Performance-Based Variable Pay:

Performance Linked Incentive: This is one of the essential parts of compensation which varies from 10-30% of the total Reward and varies from industries. Performance pay is generally paid based on the organization as well as the Individual’s Performance level. Variable pay increases with the growing hierarchy, role, and responsibility.

Sales Incentive: It is given to Sales Team on Achievement or Over Achievement of their Targets

Retention Bonus:  It is based on the tenure of work and paid as a retention tool to motivate the employees.

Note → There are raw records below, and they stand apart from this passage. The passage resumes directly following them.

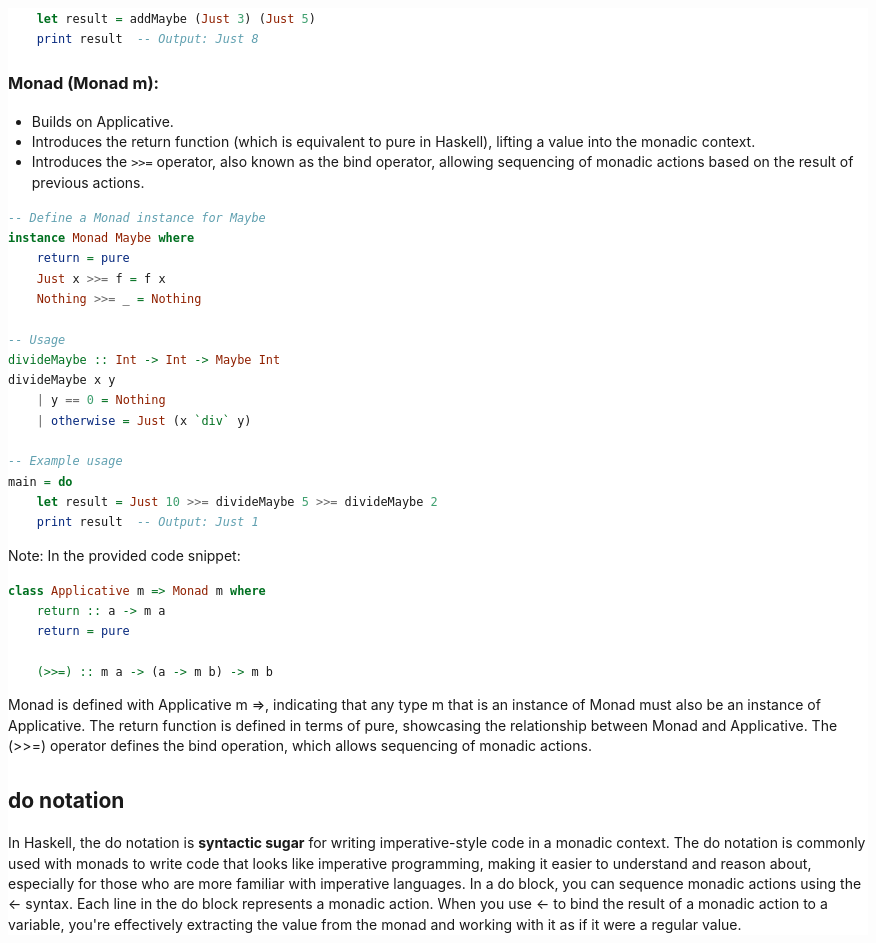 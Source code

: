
 ```haskell
    let result = addMaybe (Just 3) (Just 5)
    print result  -- Output: Just 8
```

### Monad (Monad m):
- Builds on Applicative.
- Introduces the return function (which is equivalent to pure in Haskell), lifting a value into the monadic context.
- Introduces the `>>=` operator, also known as the bind operator, allowing sequencing of monadic actions based on the result of previous actions.
```haskell
-- Define a Monad instance for Maybe
instance Monad Maybe where
    return = pure
    Just x >>= f = f x
    Nothing >>= _ = Nothing

-- Usage
divideMaybe :: Int -> Int -> Maybe Int
divideMaybe x y
    | y == 0 = Nothing
    | otherwise = Just (x `div` y)

-- Example usage
main = do
    let result = Just 10 >>= divideMaybe 5 >>= divideMaybe 2
    print result  -- Output: Just 1
```
Note: In the provided code snippet:

```haskell
class Applicative m => Monad m where
    return :: a -> m a
    return = pure
    
    (>>=) :: m a -> (a -> m b) -> m b
```
Monad is defined with Applicative m =>, indicating that any type m that is an instance of Monad must also be an instance of Applicative.
The return function is defined in terms of pure, showcasing the relationship between Monad and Applicative.
The (>>=) operator defines the bind operation, which allows sequencing of monadic actions.


## do notation
In Haskell, the do notation is **syntactic sugar** for writing imperative-style code in a monadic context.
The do notation is commonly used with monads to write code that looks like imperative programming, making it easier to understand and reason about, especially for those who are more familiar with imperative languages. In a do block, you can sequence monadic actions using the <- syntax. Each line in the do block represents a monadic action. When you use <- to bind the result of a monadic action to a variable, you're effectively extracting the value from the monad and working with it as if it were a regular value.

Employees Stock Option (ESOP): This is given to attract the employees with high yield and outstanding performance in a constant manner. It is also used as a retention tool as an employee has been trained with a staggering period in order to get the benefits.

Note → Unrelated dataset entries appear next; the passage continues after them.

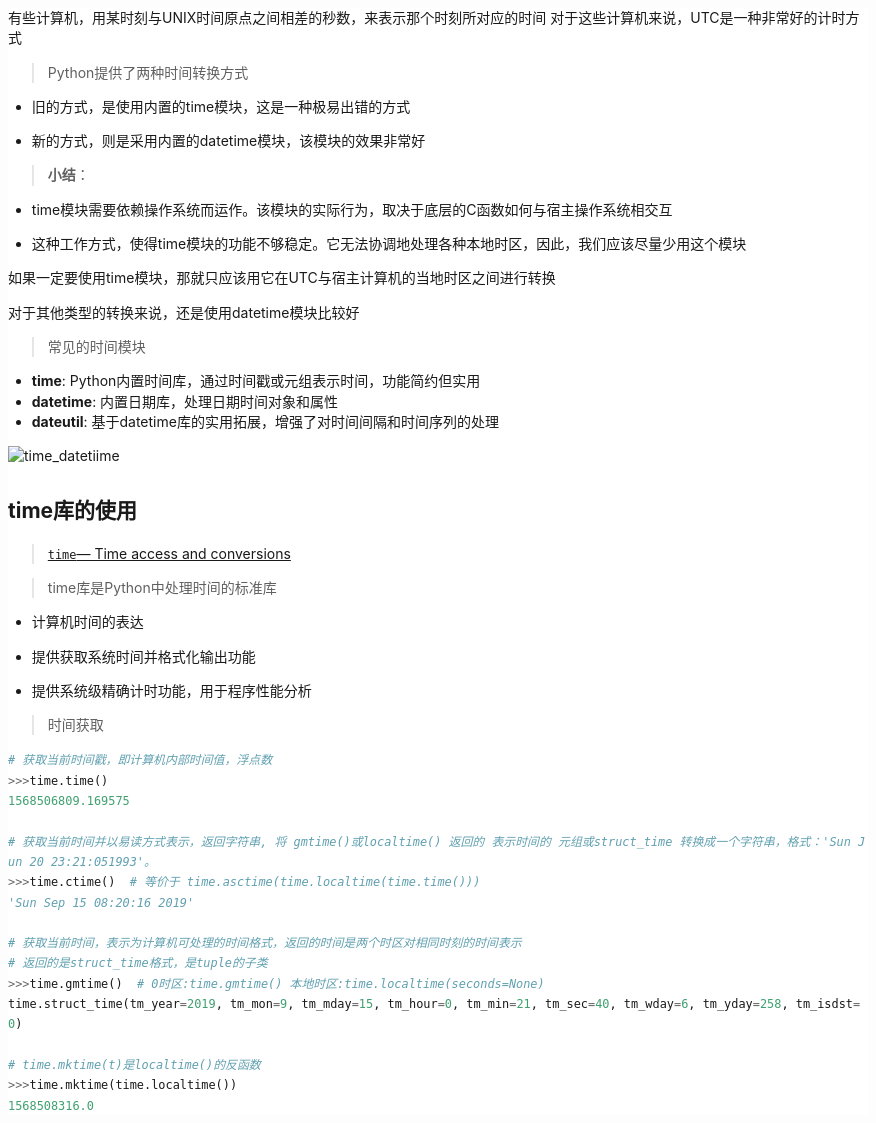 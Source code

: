 有些计算机，用某时刻与UNIX时间原点之间相差的秒数，来表示那个时刻所对应的时间
对于这些计算机来说，UTC是一种非常好的计时方式

> Python提供了两种时间转换方式

* 旧的方式，是使用内置的time模块，这是一种极易出错的方式

* 新的方式，则是采用内置的datetime模块，该模块的效果非常好

> **小结**：

* time模块需要依赖操作系统而运作。该模块的实际行为，取决于底层的C函数如何与宿主操作系统相交互

* 这种工作方式，使得time模块的功能不够稳定。它无法协调地处理各种本地时区，因此，我们应该尽量少用这个模块

如果一定要使用time模块，那就只应该用它在UTC与宿主计算机的当地时区之间进行转换

对于其他类型的转换来说，还是使用datetime模块比较好

> 常见的时间模块

* **time**: Python内置时间库，通过时间戳或元组表示时间，功能简约但实用
* **datetime**: 内置日期库，处理日期时间对象和属性
* **dateutil**: 基于datetime库的实用拓展，增强了对时间间隔和时间序列的处理

![time_datetiime](https://pic.hycbook.com/i/hexo/bk_resources/python/14.python基础知识/time_datetiime.svg)

## time库的使用

> [ `time`— Time access and conversions](https://docs.python.org/3.5/library/time.html#module-time)

> time库是Python中处理时间的标准库

* 计算机时间的表达

* 提供获取系统时间并格式化输出功能

* 提供系统级精确计时功能，用于程序性能分析

> 时间获取

```python
# 获取当前时间戳，即计算机内部时间值，浮点数
>>>time.time()
1568506809.169575

# 获取当前时间并以易读方式表示，返回字符串, 将 gmtime()或localtime() 返回的 表示时间的 元组或struct_time 转换成一个字符串，格式：'Sun Jun 20 23:21:051993'。
>>>time.ctime()  # 等价于 time.asctime(time.localtime(time.time()))
'Sun Sep 15 08:20:16 2019'

# 获取当前时间，表示为计算机可处理的时间格式，返回的时间是两个时区对相同时刻的时间表示
# 返回的是struct_time格式，是tuple的子类
>>>time.gmtime()  # 0时区:time.gmtime() 本地时区:time.localtime(seconds=None)
time.struct_time(tm_year=2019, tm_mon=9, tm_mday=15, tm_hour=0, tm_min=21, tm_sec=40, tm_wday=6, tm_yday=258, tm_isdst=0)

# time.mktime(t)是localtime()的反函数
>>>time.mktime(time.localtime())
1568508316.0
```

Employees Perks and Benefits:

  • Corporate in various organized sectors motivate employees with various kind of employee gifting benefit schemes such as Meal cards/ Wallet/App are the upcoming measures to the employees in order to motivate and sometimes consider as Tax Benefits schemes.
  • Employee Health Checkup for self and Family on as a corporate initiative to concern about employee and family healthcare.
  • Cab/Taxi facilities through App based operators like operators as a bill to company for movement on official tours, home to the office for ease of swift commutation.
  • Tie-ups for Voucher to enjoy recreation activities like Play/Movies for the family time.
  • Vouchers for Online shopping/ Hypermarket stores as Rewards/Benefits to motivate them.
  • Senior Executives are being given Accommodation, Company’s Car, Drivers, etc. to feel esteemed as part of perks and benefits.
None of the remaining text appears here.